31 mars 2015 – Pour certains et pour l’heure, la crise du Yémen qu’implique la décision saoudienne, prise vraiment de la seule initiative de l’Arabie Saoudite et prise semble-t-il sous l’effet de la panique qui n’est en général guère productrice de grande stratégie, est un événement nouveau d’une extrême importance, qu’on peut équivaloir à la crise ukrainienne. L’argument central de cette approche est que l’enjeu n’est pas tant le sort du Yémen que le sort de l’Arabie Saoudite, et au-delà, de ce qu’il reste d’architecture à peu près structurée au Moyen-Orient. En quelque sorte, ce serait plus qu’une “sous-crise” (voir le 28 mars 2015) de la crise générale du Moyen-Orient, même si elle l’est incontestablement au départ ; dit autrement, la “sous-crise” du départ, conséquence du désordre incessant du Moyen-Orient, pourrait amener des conséquences qui la feraient devenir le cœur même de la crise générale du Moyen-Orient.
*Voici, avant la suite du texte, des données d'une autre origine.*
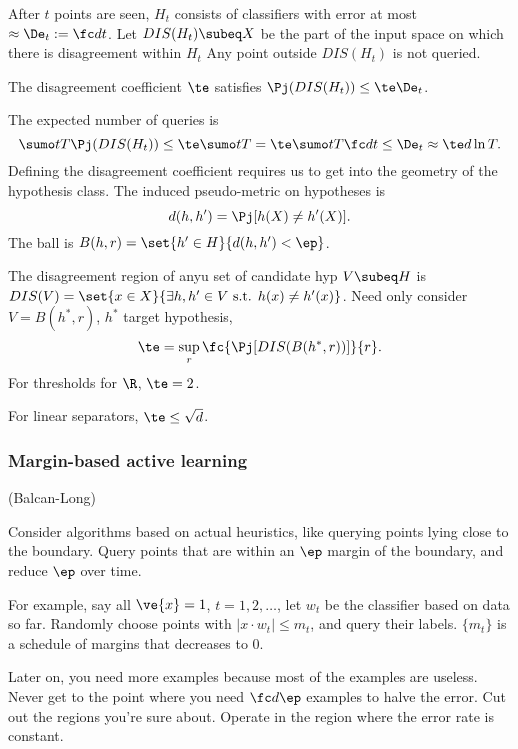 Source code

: After $t$ points are seen, $H_t$ consists of classifiers with error at most $\approx \De_t:=\fc dt$. Let $DIS(H_t)\subeq  X$ be the part of the input space on which there is disagreement within $H_t$ Any point outside $DIS(H_t)$ is not queried.

The disagreement coefficient $\te$ satisfies $\Pj(DIS(H_t))\le \te \De_t$.

The expected number of queries is
$$
\sumo tT \Pj (DIS(H_t))\le \te\sumo tT = \te \sumo tT\fc dt\le \De_t \approx \te d \ln T.
$$
Defining the disagreement coefficient requires us to get into the geometry of the hypothesis class.
The induced pseudo-metric on hypotheses is 
$$
d(h,h') = \Pj[h(X)\ne h'(X)].
$$
The ball is $B(h,r)=\set{h'\in H}{d(h,h')<\ep}$.


The disagreement region of anyu set of candidate hyp $V\subeq H$ is $DIS(V) = \set{x\in X}{\exists h,h'\in V \text{ s.t. }h(x)\ne h'(x)}$. Need only consider $V=B(h^*,r)$, $h^*$ target hypothesis,
$$
\te = \sup_r\fc{\Pj[DIS(B(h^*,r))]}{r}.
$$
For thresholds for $\R$, $\te =2$.

For linear separators, $\te\le \sqrt d$.
\subsubsection{Margin-based active learning}

(Balcan-Long)

Consider algorithms based on actual heuristics, like  querying points lying close to the boundary. Query points that are within an $\ep$ margin of the boundary, and reduce $\ep$ over time.

\begin{alg}
For example, say all $\ve{x}=1$, $t=1,2,\ldots$, let $w_t$ be the classifier based on data so far. Randomly choose points with $|x\cdot w_t|\le m_t$, and query their labels. $\{m_t\}$ is a schedule of margins that decreases to 0.
\end{alg}

Later on, you need more examples because most of the examples are useless. Never get to the point where you need $\fc d{\ep}$ examples to halve the error. Cut out the regions you're sure about. Operate in the region where the error rate is constant.



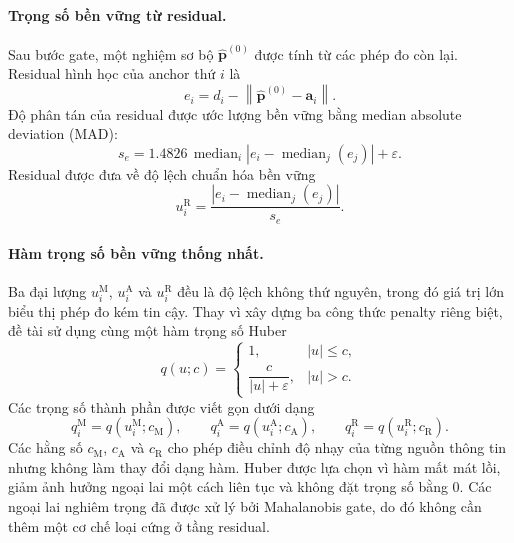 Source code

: \documentclass[
  a4paper,
]{report}
\begin{document}
\paragraph{Trọng số bền vững từ residual.}

Sau bước gate, một nghiệm sơ bộ $\widehat{\mathbf p}^{(0)}$ được tính từ các
phép đo còn lại. Residual hình học của anchor thứ $i$ là
\begin{equation}
  e_i=d_i-
  \left\lVert\widehat{\mathbf p}^{(0)}-\mathbf a_i\right\rVert.
  \label{eq:prefilter-geometric-residual}
\end{equation}
Độ phân tán của residual được ước lượng bền vững bằng median absolute
deviation (MAD):
\begin{equation}
  s_e=1.4826\,
  \operatorname{median}_i
  \left|e_i-\operatorname{median}_j(e_j)\right|+\varepsilon.
  \label{eq:residual-robust-scale}
\end{equation}
Residual được đưa về độ lệch chuẩn hóa bền vững
\begin{equation}
  u_i^{\mathrm{R}}=
  \frac{\left|e_i-\operatorname{median}_j(e_j)\right|}{s_e}.
  \label{eq:residual-standardized-deviation}
\end{equation}

\paragraph{Hàm trọng số bền vững thống nhất.}

Ba đại lượng $u_i^{\mathrm{M}}$, $u_i^{\mathrm{A}}$ và
$u_i^{\mathrm{R}}$ đều là độ lệch không thứ nguyên, trong đó giá trị lớn biểu
thị phép đo kém tin cậy. Thay vì xây dựng ba công thức penalty riêng biệt, đề
tài sử dụng cùng một hàm trọng số Huber
\begin{equation}
  q(u;c)=
  \begin{cases}
    1, & |u|\leq c,\\
    \dfrac{c}{|u|+\varepsilon}, & |u|>c.
  \end{cases}
  \label{eq:unified-huber-weight}
\end{equation}
Các trọng số thành phần được viết gọn dưới dạng
\begin{equation}
  q_i^{\mathrm{M}}=q(u_i^{\mathrm{M}};c_{\mathrm{M}}),\qquad
  q_i^{\mathrm{A}}=q(u_i^{\mathrm{A}};c_{\mathrm{A}}),\qquad
  q_i^{\mathrm{R}}=q(u_i^{\mathrm{R}};c_{\mathrm{R}}).
  \label{eq:component-huber-weights}
\end{equation}
Các hằng số $c_{\mathrm{M}}$, $c_{\mathrm{A}}$ và $c_{\mathrm{R}}$ cho phép
điều chỉnh độ nhạy của từng nguồn thông tin nhưng không làm thay đổi dạng hàm.
Huber được lựa chọn vì hàm mất mát lồi, giảm ảnh hưởng ngoại lai một cách liên
tục và không đặt trọng số bằng 0. Các ngoại lai nghiêm trọng đã được xử lý bởi
Mahalanobis gate, do đó không cần thêm một cơ chế loại cứng ở tầng residual.
\end{document}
Cette perception, – dans tous les cas celle de l’importance de cet événement, – est discutable, bien entendu, mais elle a sa logique propre incontestable parce qu’elle est liée d’une part à cet acteur régional important qu’est l’Arabie Saoudite, parce que cet “acteur principal” agit de son propre chef et sans beaucoup d’attention ni d’intérêt pour son manipulateur-en-chef que sont les USA d’autre part. Dans ce cas, la “sous-crise“ ainsi grandie s’inscrit dans un contexte de “vérité de situation” qui l’installe dans la grand rangement crisique autour de la crise générale de l’effondrement du Système, et elle aurait éventuellement sa place au côté de la crise ukrainienne sans qu’il y ait concurrence d’importance entre elles deux, mais simplement complément. (De même, d’ailleurs, dans le même texte référence du 28 mars 2015, on voit que certains aspects de la crise ukrainienne ont cette même importance contestable que l’on accorde à la “sous-crise” du Yémen. Toutes ces choses ont une infinie souplesse dans l’échelle et les variations de l’importance qu’il importe de leur reconnaître.)

Quelques vérités de la situation yéménite

Quoi qu’il en soit, nous utilisons ce thème de la “crise/sous-crise du Yémen” comme une sorte de “vérité de situation” opérationnelle, nous révélant (ou plutôt, le plus souvent, nous confirmant) nombre d’enseignements, de supputations et de justesse d’hypothèses. En effet, beaucoup de choses intéressantes s’y trouvent...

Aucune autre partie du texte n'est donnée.